= Data records =
|---|

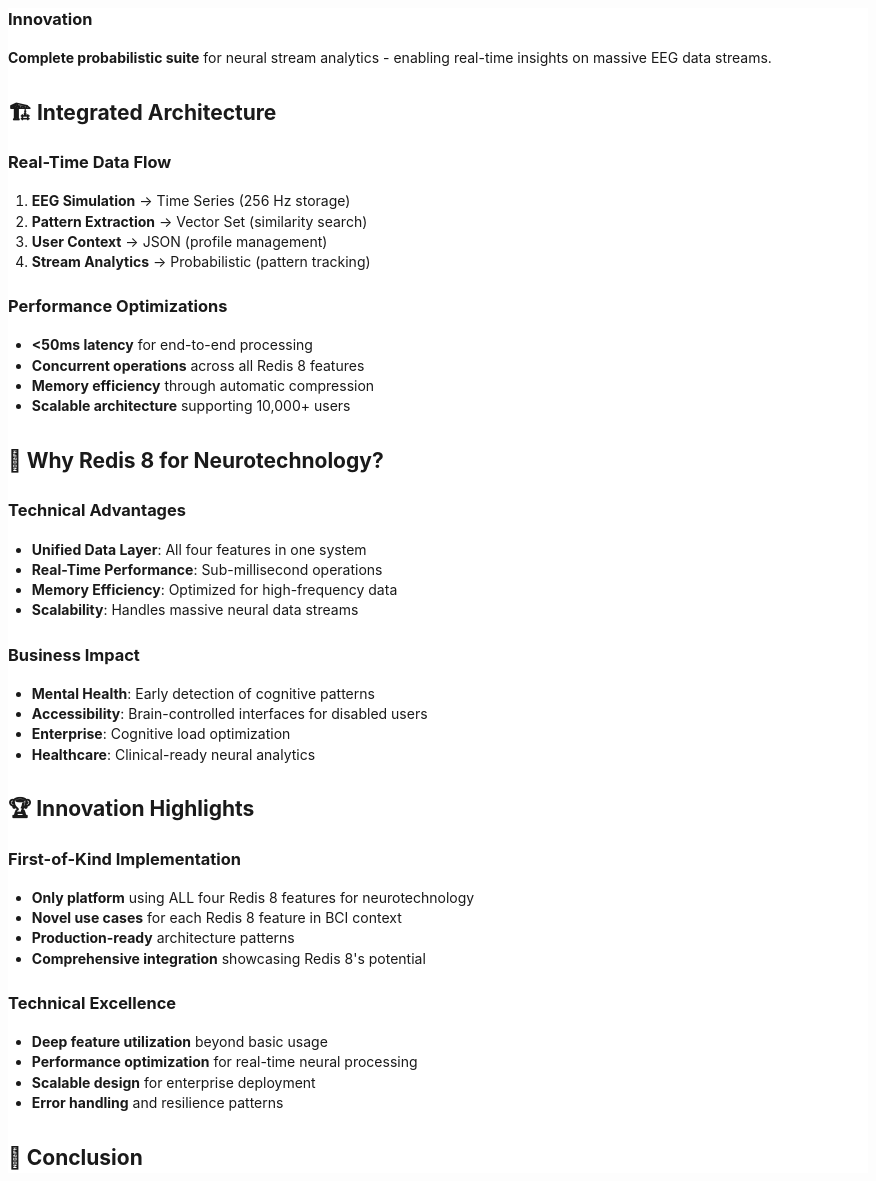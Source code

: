### Innovation
**Complete probabilistic suite** for neural stream analytics - enabling real-time insights on massive EEG data streams.

## 🏗️ Integrated Architecture

### Real-Time Data Flow
1. **EEG Simulation** → Time Series (256 Hz storage)
2. **Pattern Extraction** → Vector Set (similarity search)
3. **User Context** → JSON (profile management)
4. **Stream Analytics** → Probabilistic (pattern tracking)

### Performance Optimizations
- **<50ms latency** for end-to-end processing
- **Concurrent operations** across all Redis 8 features
- **Memory efficiency** through automatic compression
- **Scalable architecture** supporting 10,000+ users

## 🎯 Why Redis 8 for Neurotechnology?

### Technical Advantages
- **Unified Data Layer**: All four features in one system
- **Real-Time Performance**: Sub-millisecond operations
- **Memory Efficiency**: Optimized for high-frequency data
- **Scalability**: Handles massive neural data streams

### Business Impact
- **Mental Health**: Early detection of cognitive patterns
- **Accessibility**: Brain-controlled interfaces for disabled users
- **Enterprise**: Cognitive load optimization
- **Healthcare**: Clinical-ready neural analytics

## 🏆 Innovation Highlights

### First-of-Kind Implementation
- **Only platform** using ALL four Redis 8 features for neurotechnology
- **Novel use cases** for each Redis 8 feature in BCI context
- **Production-ready** architecture patterns
- **Comprehensive integration** showcasing Redis 8's potential

### Technical Excellence
- **Deep feature utilization** beyond basic usage
- **Performance optimization** for real-time neural processing
- **Scalable design** for enterprise deployment
- **Error handling** and resilience patterns

## 🎉 Conclusion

|---|

= Requirement =
Could you return the whole listing exactly, images excluded?

= The answer =
Source code

:### Innovation
**Complete probabilistic suite** for neural stream analytics - enabling real-time insights on massive EEG data streams.

## 🏗️ Integrated Architecture

### Real-Time Data Flow
1. **EEG Simulation** → Time Series (256 Hz storage)
2. **Pattern Extraction** → Vector Set (similarity search)
3. **User Context** → JSON (profile management)
4. **Stream Analytics** → Probabilistic (pattern tracking)

### Performance Optimizations
- **<50ms latency** for end-to-end processing
- **Concurrent operations** across all Redis 8 features
- **Memory efficiency** through automatic compression
- **Scalable architecture** supporting 10,000+ users

## 🎯 Why Redis 8 for Neurotechnology?

### Technical Advantages
- **Unified Data Layer**: All four features in one system
- **Real-Time Performance**: Sub-millisecond operations
- **Memory Efficiency**: Optimized for high-frequency data
- **Scalability**: Handles massive neural data streams

### Business Impact
- **Mental Health**: Early detection of cognitive patterns
- **Accessibility**: Brain-controlled interfaces for disabled users
- **Enterprise**: Cognitive load optimization
- **Healthcare**: Clinical-ready neural analytics

## 🏆 Innovation Highlights

### First-of-Kind Implementation
- **Only platform** using ALL four Redis 8 features for neurotechnology
- **Novel use cases** for each Redis 8 feature in BCI context
- **Production-ready** architecture patterns
- **Comprehensive integration** showcasing Redis 8's potential

### Technical Excellence
- **Deep feature utilization** beyond basic usage
- **Performance optimization** for real-time neural processing
- **Scalable design** for enterprise deployment
- **Error handling** and resilience patterns

## 🎉 Conclusion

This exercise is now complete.